[merged] mm-hugetlb-warn-the-user-when-issues-arise-on-boot-due-to-hugepages.patch removed from -mm tree

[Date Prev][Date Next][Thread Prev][Thread Next][Date Index][Thread Index]

 



The patch titled
     Subject: mm/hugetlb.c: warn the user when issues arise on boot due to hugepages
has been removed from the -mm tree.  Its filename was
     mm-hugetlb-warn-the-user-when-issues-arise-on-boot-due-to-hugepages.patch

This patch was dropped because it was merged into mainline or a subsystem tree

------------------------------------------------------
From: "Liam R. Howlett" <Liam.Howlett@xxxxxxxxxx>
Subject: mm/hugetlb.c: warn the user when issues arise on boot due to hugepages

When the user specifies too many hugepages or an invalid
default_hugepagesz the communication to the user is implicit in the
allocation message.  This patch adds a warning when the desired page count
is not allocated and prints an error when the default_hugepagesz is
invalid on boot.

During boot hugepages will allocate until there is a fraction of the
hugepage size left.  That is, we allocate until either the request is
satisfied or memory for the pages is exhausted.  When memory for the pages
is exhausted, it will most likely lead to the system failing with the OOM
manager not finding enough (or anything) to kill (unless you're using
really big hugepages in the order of 100s of MB or in the GBs).  The user
will most likely see the OOM messages much later in the boot sequence than
the implicitly stated message.  Worse yet, you may even get an OOM for
each processor which causes many pages of OOMs on modern systems. 
Although these messages will be printed earlier than the OOM messages, at
least giving the user errors and warnings will highlight the configuration
as an issue.  I'm trying to point the user in the right direction by
providing a more robust statement of what is failing.

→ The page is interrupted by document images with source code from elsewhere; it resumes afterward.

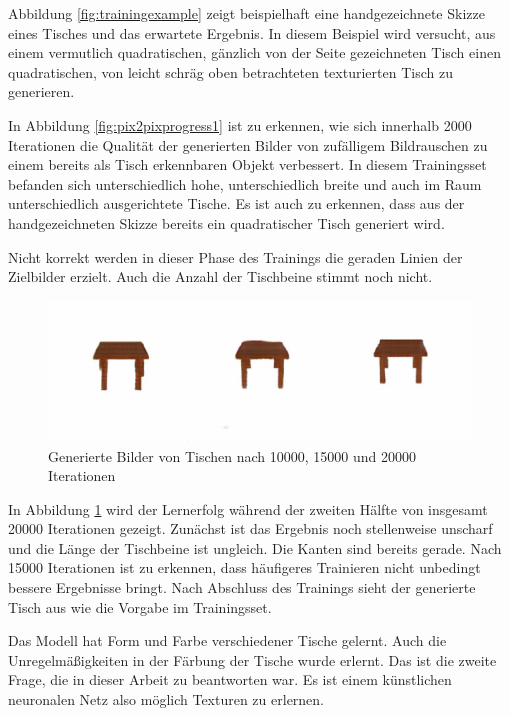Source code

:Abbildung \ref{fig:trainingexample} zeigt beispielhaft eine handgezeichnete Skizze eines Tisches und das erwartete Ergebnis. In diesem Beispiel wird versucht, aus einem vermutlich quadratischen, gänzlich von der Seite gezeichneten Tisch einen quadratischen, von leicht schräg oben betrachteten texturierten Tisch zu generieren.

In Abbildung \ref{fig:pix2pixprogress1} ist zu erkennen, wie sich innerhalb 2000 Iterationen die Qualität der generierten Bilder von zufälligem Bildrauschen zu einem bereits als Tisch erkennbaren Objekt verbessert. In diesem Trainingsset befanden sich unterschiedlich hohe, unterschiedlich breite und auch im Raum unterschiedlich ausgerichtete Tische. Es ist auch zu erkennen, dass aus der handgezeichneten Skizze bereits ein quadratischer Tisch generiert wird.

Nicht korrekt werden in dieser Phase des Trainings die geraden Linien der Zielbilder erzielt. Auch die Anzahl der Tischbeine stimmt noch nicht.

\begin{figure}[h]
	\centering
	\includegraphics[width=1.0\textwidth]{bilder/pix2pix_progress/progress_tables2.png}
	\caption[Lernerfolg am Beispiel von Tischen]{Generierte Bilder von Tischen nach 10000, 15000 und 20000 Iterationen}
	\label{fig:pix2pixprogress2}
\end{figure}

In Abbildung \ref{fig:pix2pixprogress2} wird der Lernerfolg während der zweiten Hälfte von insgesamt 20000 Iterationen gezeigt. Zunächst ist das Ergebnis noch stellenweise unscharf und die Länge der Tischbeine ist ungleich. Die Kanten sind bereits gerade. Nach 15000 Iterationen ist zu erkennen, dass häufigeres Trainieren nicht unbedingt bessere Ergebnisse bringt. Nach Abschluss des Trainings sieht der generierte Tisch aus wie die Vorgabe im Trainingsset.

Das Modell hat Form und Farbe verschiedener Tische gelernt. Auch die Unregelmäßigkeiten in der Färbung der Tische wurde erlernt. Das ist die zweite Frage, die in dieser Arbeit zu beantworten war. Es ist einem künstlichen neuronalen Netz also möglich Texturen zu erlernen.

During the sysctl or echo command, the user can check the results much
easier than if the system hangs during boot and the scenario of having
nothing to OOM for kernel memory is highly unlikely.

Mike said:

: Before sending out this patch, I asked Liam off list why he was doing
: it.  Was it something he just thought would be useful?  Or, was there
: some type of user situation/need.  He said that he had been called in
: to assist on several occasions when a system OOMed during boot.  In
: almost all of these situations, the user had grossly misconfigured huge
: pages.  DB users want to pre-allocate just the right amount of huge
: pages, but sometimes they can be really off.  In such situations, the
: huge page init code just allocates as many huge pages as it can and
: reports the number allocated.  There is no indication that it quit
: allocating because it ran out of memory.  Of course, a user could
: compare the number in the message to what they requested on the command
: line to determine if they got all the huge pages they requested.  The
: thought was that it would be useful to at least flag this situation. 
: That way, the user might be able to better relate the huge page
: allocation failure to the OOM.
: 
: I'm not sure if the e-mail discussion made it obvious that this is
: something he has seen on several occasions.
: 
: I see Michal's point that this will only flag the situation where
: someone configures huge pages very badly.  And, a more extensive look
: at the situation of misconfiguring huge pages might be in order.  But,
: this has happened on several occasions which led to the creation of
: this patch.

[akpm@xxxxxxxxxxxxxxxxxxxx: reposition memfmt() to avoid forward declaration]
Link: http://lkml.kernel.org/r/20170603005413.10380-1-Liam.Howlett@xxxxxxxxxx
Signed-off-by: Liam R. Howlett <Liam.Howlett@xxxxxxxxxx>
Cc: Michal Hocko <mhocko@xxxxxxxx>
Cc: Naoya Horiguchi <n-horiguchi@xxxxxxxxxxxxx>
Cc: Aneesh Kumar K.V <aneesh.kumar@xxxxxxxxxxxxxxxxxx>
Cc: Gerald Schaefer <gerald.schaefer@xxxxxxxxxx>
Cc: zhongjiang <zhongjiang@xxxxxxxxxx>
Cc: Andrea Arcangeli <aarcange@xxxxxxxxxx>
Cc: "Kirill A . Shutemov" <kirill.shutemov@xxxxxxxxxxxxxxx>
Cc: Mike Kravetz <mike.kravetz@xxxxxxxxxx>
Signed-off-by: Andrew Morton <akpm@xxxxxxxxxxxxxxxxxxxx>
---

 mm/hugetlb.c |   36 ++++++++++++++++++++++++------------
 1 file changed, 24 insertions(+), 12 deletions(-)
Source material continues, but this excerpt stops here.